How often should I water syngonium 'strawberry ice'?
Water syngonium 'strawberry ice' when the top 2-3 cm of soil is dry, roughly every 5-7 days in growth. Keep the mix lightly and evenly moist during spring and summer, watering once the top 2-3 cm dries. Ease off in winter. The variegated, paler foliage is sensitive to overwatering, so empty saucers and never let it stand in water. The finger-test (or lifting the pot to feel its weight) beats a fixed weekly calendar because pot size, light, and season all change how fast the soil dries.
Is syngonium 'strawberry ice' toxic to cats and dogs?
Syngonium 'Strawberry Ice' is toxic to pets. Toxic to cats and dogs. The ASPCA lists Syngonium podophyllum (under names including arrowhead vine and nephthytis) as toxic; like other aroids it contains insoluble calcium oxalate crystals. Chewing causes oral pain, drooling, pawing at the mouth, vomiting and difficulty swallowing.
What USDA hardiness zone does syngonium 'strawberry ice' grow in?
Syngonium 'Strawberry Ice' is rated for USDA zone 10-12 (grown indoors in most US homes) and RHS hardiness H1b. Outside that range, grow it as a container plant that overwinters indoors before the first hard frost.
Syngonium 'Strawberry Ice' deep-dive guides
Every aspect of syngonium 'strawberry ice' care, each with its own calibrated guide:
- Syngonium 'Strawberry Ice' watering schedule
- Syngonium 'Strawberry Ice' light requirements
- Best soil mix for syngonium 'strawberry ice'
- Syngonium 'Strawberry Ice' fertilizing guide
- When to repot syngonium 'strawberry ice'
- How to propagate syngonium 'strawberry ice'
- Syngonium 'Strawberry Ice' growth rate & size
- Syngonium 'Strawberry Ice' cold hardiness
- Syngonium 'Strawberry Ice' temperature & humidity
- Is syngonium 'strawberry ice' toxic to cats & dogs?

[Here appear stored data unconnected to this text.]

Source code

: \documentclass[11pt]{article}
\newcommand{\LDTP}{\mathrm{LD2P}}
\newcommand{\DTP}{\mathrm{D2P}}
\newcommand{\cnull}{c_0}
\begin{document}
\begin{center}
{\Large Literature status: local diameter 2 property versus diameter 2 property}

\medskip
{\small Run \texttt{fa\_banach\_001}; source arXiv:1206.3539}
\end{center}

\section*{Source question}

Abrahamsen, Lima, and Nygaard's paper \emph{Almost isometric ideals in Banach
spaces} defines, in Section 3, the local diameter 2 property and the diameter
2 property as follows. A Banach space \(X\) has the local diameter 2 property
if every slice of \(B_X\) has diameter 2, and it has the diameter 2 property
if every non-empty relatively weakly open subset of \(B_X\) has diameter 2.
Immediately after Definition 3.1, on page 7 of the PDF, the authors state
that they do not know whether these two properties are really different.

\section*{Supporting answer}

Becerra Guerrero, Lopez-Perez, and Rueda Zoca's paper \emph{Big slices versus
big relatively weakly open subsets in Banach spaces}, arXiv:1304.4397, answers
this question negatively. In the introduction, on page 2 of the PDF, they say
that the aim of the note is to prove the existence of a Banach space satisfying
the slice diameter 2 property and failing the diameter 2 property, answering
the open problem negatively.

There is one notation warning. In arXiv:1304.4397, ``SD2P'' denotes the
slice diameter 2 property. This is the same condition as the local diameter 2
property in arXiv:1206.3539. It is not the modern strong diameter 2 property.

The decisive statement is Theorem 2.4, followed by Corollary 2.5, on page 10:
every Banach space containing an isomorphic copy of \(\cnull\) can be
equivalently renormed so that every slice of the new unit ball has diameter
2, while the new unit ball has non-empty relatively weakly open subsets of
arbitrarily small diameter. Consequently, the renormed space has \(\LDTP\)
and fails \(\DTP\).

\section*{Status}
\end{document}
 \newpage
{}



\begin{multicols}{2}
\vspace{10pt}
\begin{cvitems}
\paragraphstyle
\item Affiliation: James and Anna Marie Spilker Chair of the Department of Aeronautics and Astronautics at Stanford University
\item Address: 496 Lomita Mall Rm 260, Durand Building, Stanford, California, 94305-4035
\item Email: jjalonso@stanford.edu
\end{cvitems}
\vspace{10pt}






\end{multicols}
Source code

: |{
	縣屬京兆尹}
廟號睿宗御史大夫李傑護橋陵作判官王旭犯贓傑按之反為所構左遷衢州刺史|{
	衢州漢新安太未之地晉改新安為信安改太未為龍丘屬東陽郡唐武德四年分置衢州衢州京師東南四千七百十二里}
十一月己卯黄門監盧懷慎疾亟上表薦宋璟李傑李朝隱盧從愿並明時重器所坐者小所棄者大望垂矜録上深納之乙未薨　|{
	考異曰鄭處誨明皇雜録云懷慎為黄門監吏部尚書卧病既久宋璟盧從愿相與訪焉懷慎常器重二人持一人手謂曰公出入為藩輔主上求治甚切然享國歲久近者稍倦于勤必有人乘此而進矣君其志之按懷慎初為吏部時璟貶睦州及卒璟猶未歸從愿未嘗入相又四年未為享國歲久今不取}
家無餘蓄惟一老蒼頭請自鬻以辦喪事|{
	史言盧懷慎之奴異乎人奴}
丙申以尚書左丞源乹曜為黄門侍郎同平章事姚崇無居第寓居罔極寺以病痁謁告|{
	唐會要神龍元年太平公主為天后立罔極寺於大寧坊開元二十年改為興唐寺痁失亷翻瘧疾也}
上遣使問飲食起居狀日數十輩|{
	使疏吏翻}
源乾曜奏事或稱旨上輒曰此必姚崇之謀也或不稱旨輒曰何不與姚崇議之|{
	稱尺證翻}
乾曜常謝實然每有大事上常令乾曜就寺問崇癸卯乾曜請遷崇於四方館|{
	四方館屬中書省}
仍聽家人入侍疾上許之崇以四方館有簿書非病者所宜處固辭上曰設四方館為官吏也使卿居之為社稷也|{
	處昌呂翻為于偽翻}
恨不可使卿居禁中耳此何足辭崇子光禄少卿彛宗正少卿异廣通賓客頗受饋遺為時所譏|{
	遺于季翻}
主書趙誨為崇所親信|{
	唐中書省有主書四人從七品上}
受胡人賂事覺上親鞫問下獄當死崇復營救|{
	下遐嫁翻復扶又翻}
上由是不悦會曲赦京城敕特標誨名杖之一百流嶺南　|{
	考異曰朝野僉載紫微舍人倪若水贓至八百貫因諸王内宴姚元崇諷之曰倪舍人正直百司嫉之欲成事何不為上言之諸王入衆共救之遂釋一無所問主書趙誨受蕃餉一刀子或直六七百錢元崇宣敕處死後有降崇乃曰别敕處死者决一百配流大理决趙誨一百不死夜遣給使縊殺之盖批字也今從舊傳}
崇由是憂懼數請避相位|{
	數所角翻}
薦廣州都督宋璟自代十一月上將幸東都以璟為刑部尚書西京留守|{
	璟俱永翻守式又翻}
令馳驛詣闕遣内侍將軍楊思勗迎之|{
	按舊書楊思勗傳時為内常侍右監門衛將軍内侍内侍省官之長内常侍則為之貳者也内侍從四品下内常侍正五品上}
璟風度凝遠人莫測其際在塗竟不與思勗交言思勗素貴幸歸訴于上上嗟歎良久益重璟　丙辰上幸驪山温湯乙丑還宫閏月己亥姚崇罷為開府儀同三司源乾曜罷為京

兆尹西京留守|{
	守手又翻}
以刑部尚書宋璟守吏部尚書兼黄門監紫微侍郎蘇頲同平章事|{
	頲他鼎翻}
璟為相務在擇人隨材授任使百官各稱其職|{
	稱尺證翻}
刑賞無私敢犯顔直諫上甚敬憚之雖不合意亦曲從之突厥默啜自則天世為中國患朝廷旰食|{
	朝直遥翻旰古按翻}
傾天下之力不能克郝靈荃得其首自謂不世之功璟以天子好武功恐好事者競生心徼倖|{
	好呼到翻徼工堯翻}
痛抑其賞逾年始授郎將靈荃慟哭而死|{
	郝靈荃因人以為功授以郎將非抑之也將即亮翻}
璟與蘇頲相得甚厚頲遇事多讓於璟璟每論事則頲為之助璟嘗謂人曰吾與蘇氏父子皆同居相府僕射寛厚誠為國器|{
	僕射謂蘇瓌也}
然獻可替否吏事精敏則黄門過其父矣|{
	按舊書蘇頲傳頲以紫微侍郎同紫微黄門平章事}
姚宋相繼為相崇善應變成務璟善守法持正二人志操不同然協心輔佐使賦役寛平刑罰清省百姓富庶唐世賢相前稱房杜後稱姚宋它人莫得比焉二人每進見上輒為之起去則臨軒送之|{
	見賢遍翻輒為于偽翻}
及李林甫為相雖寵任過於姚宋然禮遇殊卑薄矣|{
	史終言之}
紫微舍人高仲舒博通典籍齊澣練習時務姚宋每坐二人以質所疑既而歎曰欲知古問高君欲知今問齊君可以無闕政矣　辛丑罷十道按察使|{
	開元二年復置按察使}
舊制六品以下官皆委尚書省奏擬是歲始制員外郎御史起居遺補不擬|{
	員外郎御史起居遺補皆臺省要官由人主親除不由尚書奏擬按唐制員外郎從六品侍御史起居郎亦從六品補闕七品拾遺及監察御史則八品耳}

- Is syngonium 'strawberry ice' toxic to cats?
- Is syngonium 'strawberry ice' toxic to dogs?
Featured in these plant shortlists
Syngonium 'Strawberry Ice' qualifies for 5 curated Growli shortlists — each one filtered objectively from our structured plant-care library, so the selection is consistent and checkable:
- Best plants for a north-facing window — Houseplants for a north-facing window: bright, even, indirect light and no scorching direct sun. Each pick verified against its documented light needs.
- Best trailing & climbing houseplants — Vining and trailing houseplants for shelves, hanging pots, and moss poles — selected by growth habit.
- Best humidity-loving houseplants — Houseplants that thrive in a bathroom, kitchen, or by a humidifier — selected by documented humidity preference.
- Houseplants toxic to cats & dogs — The common houseplants the ASPCA lists as toxic to cats and dogs — the ones to keep out of reach, each with its symptoms and a safe alternative.
- Best houseplants to propagate in water — Houseplants that root from a cutting in a glass of water — the easiest, cheapest way to turn one plant into many.
- Browse all 29 plant shortlists — pet-safe, low-light, drought-tolerant and more
Related guides
Syngonium 'Strawberry Ice' is also commonly called Strawberry Ice Arrowhead Vine.